An exact copy of all the data is required, with pictures left out.

Data for review =
#####
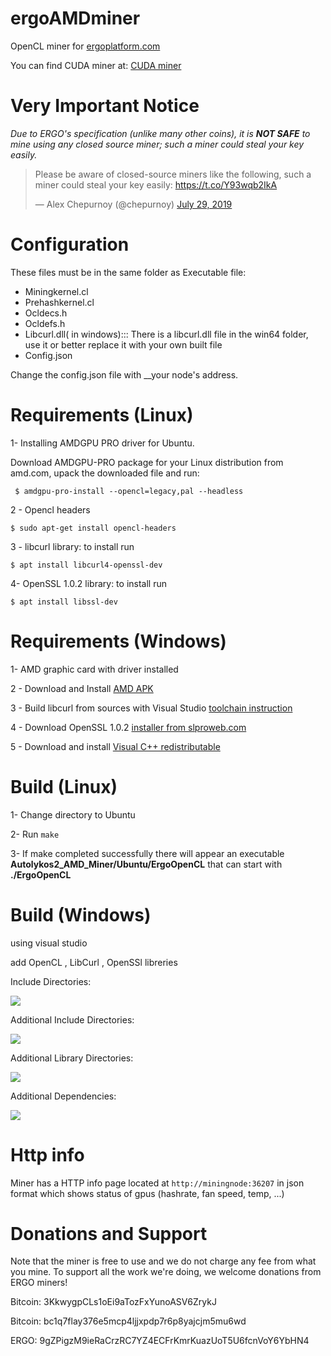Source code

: # ergoAMDminer
OpenCL miner for [ergoplatform.com](https://github.com/ergoplatform)

You can find CUDA miner at:  [CUDA miner](https://github.com/mhssamadani/Autolykos2_NV_Miner)
# Very Important Notice
*Due to ERGO's specification (unlike many other coins), it is __NOT SAFE__ to mine using any closed source miner; such a miner could steal your key easily.*
<blockquote class="twitter-tweet"><p lang="en" dir="ltr">Please be aware of closed-source miners like the following, such a miner could steal your key easily: <a href="https://t.co/Y93wqb2IkA">https://t.co/Y93wqb2IkA</a></p>&mdash; Alex Chepurnoy (@chepurnoy) <a href="https://twitter.com/chepurnoy/status/1155901160915701760?ref_src=twsrc%5Etfw">July 29, 2019</a></blockquote>

# Configuration
These files must be in the same folder as Executable file:
  * Miningkernel.cl
  * Prehashkernel.cl
  * Ocldecs.h
  * Ocldefs.h
  * Libcurl.dll( in windows)::: There is a libcurl.dll file in the win64 folder, use it or better replace it with your own built file
  * Config.json
  
 Change the config.json file with __your node's address. 
  
 # Requirements (Linux)
 
  1- Installing AMDGPU PRO driver for Ubuntu.
  
  Download AMDGPU-PRO package for your Linux distribution from amd.com, upack the downloaded file and run: 
  
     $ amdgpu-pro-install --opencl=legacy,pal --headless
  
  2 - Opencl headers
  
    $ sudo apt-get install opencl-headers
  
  3 - libcurl library: to install run
  
    $ apt install libcurl4-openssl-dev
  
  4- OpenSSL 1.0.2 library: to install run
  
    $ apt install libssl-dev
  
 # Requirements (Windows)
 
 1- AMD graphic card with driver installed
 
 2 - Download and Install [AMD APK](amd-dev.wpengine.netdna-cdn.com/app-sdk/installers/APPSDKInstaller/3.0.130.135-GA/full/AMD-APP-SDKInstaller-v3.0.130.135-GA-windows-F-x64.exe)
 
 3 - Build libcurl from sources with Visual Studio [toolchain instruction](https://medium.com/@chuy.max/compile-libcurl-on-windows-with-visual-studio-2017-x64-and-ssl-winssl-cff41ac7971d) 
 
 4 - Download OpenSSL 1.0.2 [installer from slproweb.com](https://slproweb.com/download/Win64OpenSSL-1_0_2t.exe)
 
 5 - Download and install [Visual C++ redistributable](https://aka.ms/vs/16/release/vc_redist.x64.exe)
 
 # Build (Linux)
 
 
1- Change directory to Ubuntu
 
2- Run `make` 

3- If make completed successfully there will appear an executable **Autolykos2_AMD_Miner/Ubuntu/ErgoOpenCL** that can start with **./ErgoOpenCL** 
 
 
# Build (Windows)
using visual studio

add OpenCL , LibCurl , OpenSSl libreries

Include Directories:

![](https://github.com/mhssamadani/Autolykos2_AMD_Miner/blob/master/img/includeDir.png)


Additional Include Directories:

![](https://github.com/mhssamadani/Autolykos2_AMD_Miner/blob/master/img/AddInc.png)



Additional Library Directories:


![](https://github.com/mhssamadani/Autolykos2_AMD_Miner/blob/master/img/AddLib.png)



Additional Dependencies:


![](https://github.com/mhssamadani/Autolykos2_AMD_Miner/blob/master/img/AddDep.png)



# Http info
Miner has a HTTP info page located at `http://miningnode:36207` in json format which shows status of gpus (hashrate, fan speed, temp, ...)

# Donations and Support

Note that the miner is free to use and we do not charge any fee from what you mine.
To support all the work we're doing, we welcome donations from ERGO miners!

Bitcoin: 3KkwygpCLs1oEi9aTozFxYunoASV6ZrykJ

Bitcoin: bc1q7flay376e5mcp4ljjxpdp7r6p8yajcjm5mu6wd

ERGO: 9gZPigzM9ieRaCrzRC7YZ4ECFrKmrKuazUoT5U6fcnVoY6YbHN4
#####
Answer for the task =
Source code

: # ergoAMDminer
OpenCL miner for [ergoplatform.com](https://github.com/ergoplatform)

You can find CUDA miner at:  [CUDA miner](https://github.com/mhssamadani/Autolykos2_NV_Miner)
# Very Important Notice
*Due to ERGO's specification (unlike many other coins), it is __NOT SAFE__ to mine using any closed source miner; such a miner could steal your key easily.*
<blockquote class="twitter-tweet"><p lang="en" dir="ltr">Please be aware of closed-source miners like the following, such a miner could steal your key easily: <a href="https://t.co/Y93wqb2IkA">https://t.co/Y93wqb2IkA</a></p>&mdash; Alex Chepurnoy (@chepurnoy) <a href="https://twitter.com/chepurnoy/status/1155901160915701760?ref_src=twsrc%5Etfw">July 29, 2019</a></blockquote>

# Configuration
These files must be in the same folder as Executable file:
  * Miningkernel.cl
  * Prehashkernel.cl
  * Ocldecs.h
  * Ocldefs.h
  * Libcurl.dll( in windows)::: There is a libcurl.dll file in the win64 folder, use it or better replace it with your own built file
  * Config.json
  
 Change the config.json file with __your node's address. 
  
 # Requirements (Linux)
 
  1- Installing AMDGPU PRO driver for Ubuntu.
  
  Download AMDGPU-PRO package for your Linux distribution from amd.com, upack the downloaded file and run: 
  
     $ amdgpu-pro-install --opencl=legacy,pal --headless
  
  2 - Opencl headers
  
    $ sudo apt-get install opencl-headers
  
  3 - libcurl library: to install run
  
    $ apt install libcurl4-openssl-dev
  
  4- OpenSSL 1.0.2 library: to install run
  
    $ apt install libssl-dev
  
 # Requirements (Windows)
 
 1- AMD graphic card with driver installed
 
 2 - Download and Install [AMD APK](amd-dev.wpengine.netdna-cdn.com/app-sdk/installers/APPSDKInstaller/3.0.130.135-GA/full/AMD-APP-SDKInstaller-v3.0.130.135-GA-windows-F-x64.exe)
 
 3 - Build libcurl from sources with Visual Studio [toolchain instruction](https://medium.com/@chuy.max/compile-libcurl-on-windows-with-visual-studio-2017-x64-and-ssl-winssl-cff41ac7971d) 
 
 4 - Download OpenSSL 1.0.2 [installer from slproweb.com](https://slproweb.com/download/Win64OpenSSL-1_0_2t.exe)
 
 5 - Download and install [Visual C++ redistributable](https://aka.ms/vs/16/release/vc_redist.x64.exe)
 
 # Build (Linux)
 
 
1- Change directory to Ubuntu
 
2- Run `make` 

3- If make completed successfully there will appear an executable **Autolykos2_AMD_Miner/Ubuntu/ErgoOpenCL** that can start with **./ErgoOpenCL** 
 
 
# Build (Windows)
using visual studio

add OpenCL , LibCurl , OpenSSl libreries

Include Directories:

![](https://github.com/mhssamadani/Autolykos2_AMD_Miner/blob/master/img/includeDir.png)


Additional Include Directories:

![](https://github.com/mhssamadani/Autolykos2_AMD_Miner/blob/master/img/AddInc.png)



Additional Library Directories:


![](https://github.com/mhssamadani/Autolykos2_AMD_Miner/blob/master/img/AddLib.png)



Additional Dependencies:


![](https://github.com/mhssamadani/Autolykos2_AMD_Miner/blob/master/img/AddDep.png)



# Http info
Miner has a HTTP info page located at `http://miningnode:36207` in json format which shows status of gpus (hashrate, fan speed, temp, ...)

# Donations and Support

Note that the miner is free to use and we do not charge any fee from what you mine.
To support all the work we're doing, we welcome donations from ERGO miners!

Bitcoin: 3KkwygpCLs1oEi9aTozFxYunoASV6ZrykJ

Bitcoin: bc1q7flay376e5mcp4ljjxpdp7r6p8yajcjm5mu6wd

ERGO: 9gZPigzM9ieRaCrzRC7YZ4ECFrKmrKuazUoT5U6fcnVoY6YbHN4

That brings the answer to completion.